Table 2: Proxies used for assessing ›quality‹ titles in our subset. *These proxies are author-based due to the scarcity of data or nature of the proxy (e. g. author-page rank or the Nobel Prize in Literature).

4. Method

[20]As we seek to gain a better insight into types of titles, rater behaviour and judgements of the ›mediocre‹ Goodreads subset, we apply measures that can reasonably be expected to differentiate groups within the subset. These are, firstly, external proxies of literary quality which indicate whether a title is highly appreciated outside the Goodreads platform (table 2). Secondly, with the Goodreads data, we examine whether these ›quality titles‹ within the ›mediocre‹ subset differ from other titles in terms of rating count, examining whether the ›quality‹ titles are more popular (i. e., more frequently rated) in comparison to the ›non-quality‹ titles in our subset. Thirdly, we examine the distribution of ratings of the ›quality‹ titles in our subset, to assess whether some titles in the subset are subject to different rating behaviour and, specifically, whether titles that are ›quality‹ titles judged ›quality titles‹ by external proxies (outside of Goodreads) are subject to a polarised rating behaviour within the Goodreads platform itself.

[21]To assess the polarisation of the raters of individual titles, we calculated the standard deviation (SD) of their rating distribution, based on the assumption that fewer ratings around the mean indicates more polarized rater behaviour.

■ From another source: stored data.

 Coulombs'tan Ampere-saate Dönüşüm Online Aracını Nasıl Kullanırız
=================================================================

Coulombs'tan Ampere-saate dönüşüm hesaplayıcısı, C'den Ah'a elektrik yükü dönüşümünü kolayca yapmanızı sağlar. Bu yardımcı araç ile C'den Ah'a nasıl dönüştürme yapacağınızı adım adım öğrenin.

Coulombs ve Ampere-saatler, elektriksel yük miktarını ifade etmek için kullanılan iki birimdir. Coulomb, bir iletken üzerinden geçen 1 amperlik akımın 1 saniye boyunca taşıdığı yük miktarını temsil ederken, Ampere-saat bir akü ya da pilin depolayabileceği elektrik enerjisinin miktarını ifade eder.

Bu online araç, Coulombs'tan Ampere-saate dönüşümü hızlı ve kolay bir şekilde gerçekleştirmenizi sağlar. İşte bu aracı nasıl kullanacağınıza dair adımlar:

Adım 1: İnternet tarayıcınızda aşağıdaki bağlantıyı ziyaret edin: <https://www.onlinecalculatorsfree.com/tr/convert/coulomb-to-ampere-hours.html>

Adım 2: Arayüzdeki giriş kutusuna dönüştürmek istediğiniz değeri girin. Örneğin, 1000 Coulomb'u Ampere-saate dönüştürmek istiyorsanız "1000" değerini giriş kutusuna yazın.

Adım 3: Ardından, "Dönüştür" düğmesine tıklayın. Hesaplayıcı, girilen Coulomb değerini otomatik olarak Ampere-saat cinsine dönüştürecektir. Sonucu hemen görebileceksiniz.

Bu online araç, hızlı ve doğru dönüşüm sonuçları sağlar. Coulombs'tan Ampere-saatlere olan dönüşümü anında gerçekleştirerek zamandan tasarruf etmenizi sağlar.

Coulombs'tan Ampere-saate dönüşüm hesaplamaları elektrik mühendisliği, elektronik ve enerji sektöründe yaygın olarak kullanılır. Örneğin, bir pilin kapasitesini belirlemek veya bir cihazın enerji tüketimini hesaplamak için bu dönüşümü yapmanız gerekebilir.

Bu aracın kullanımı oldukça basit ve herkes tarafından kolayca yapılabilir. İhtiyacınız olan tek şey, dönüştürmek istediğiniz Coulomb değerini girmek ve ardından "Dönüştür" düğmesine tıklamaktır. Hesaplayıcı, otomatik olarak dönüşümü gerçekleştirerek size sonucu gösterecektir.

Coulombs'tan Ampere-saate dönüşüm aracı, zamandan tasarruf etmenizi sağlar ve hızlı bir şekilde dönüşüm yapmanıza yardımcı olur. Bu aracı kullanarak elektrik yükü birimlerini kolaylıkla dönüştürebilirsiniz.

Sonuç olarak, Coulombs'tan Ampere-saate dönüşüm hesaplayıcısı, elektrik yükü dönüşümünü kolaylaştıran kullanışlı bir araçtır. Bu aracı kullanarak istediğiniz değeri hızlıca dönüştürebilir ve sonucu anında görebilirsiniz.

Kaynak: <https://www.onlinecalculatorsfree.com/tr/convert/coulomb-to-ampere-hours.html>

Moreover, following Maity et al. (2019), we calculate the Shannon entropy of rating distributions as a proxy measure to assess the polarisation of raters.‍[34] If values are more ›polarized‹, they should also be more ›spread out‹ on the rating scale (1–5), which entropy should capture.

[22]To inspect how SD captures polarisation of reception of titles – essentially a ›sanity check‹ of our measures – we plotted the distribution of ratings of individual titles. For assessing and visualising, we keep a threshold of rating count (10,000). Firstly, because very low rating count may exhibit a ›polarised‹ readership because judgements have not converged at the larger scale or random patterns not corroborated by other raters. Secondly, to visualise more recognizable titles for the sake of our readers. Generally, we found both SD and entropy to distinguish the same titles at the highest and lowest end of the spectrum: the list and order of titles on the low and high end of SD are almost identical to those at the low and high end of rating entropy.

Figure 2: Titles among top 20 highest in SD to the left (SD descending) and titles among the 20 lowest in SD to the right (SD ascending). Note that titles to the right (blue) seem to have a slightly more ›normal‹ distribution, while rating distributions of titles to the left (pink) have more of a U-shape, with more low ratings (of 1 and 2) and very high ratings (of 5). [Chart: Feldkamp et al. 2025]

[23]From this inspection, it is clear that SD and entropy of rating distribution can adequately capture how controversial titles are: titles on the high end of SD and entropy (fig. 2, left side) are known controversial titles. Either because they are stylistically demanding (e. g., James Joyce’s Ulysses), or controversial in terms of the themes and worldview they treat (e. g., Vladimir Nabokov’s Lolita or Tim LaHaye and Jerry B. Jenkins’s Left Behind). Titles at the low end of these measures (fig. 2, right side) are more mainstream literature: widely read and not known to be very debated. In fact, 7 out of the 20 titles lowest in SD are novels by Agatha Christie (note that we are still looking at titles above the set threshold in rating count, i. e., above 10,000 ratings).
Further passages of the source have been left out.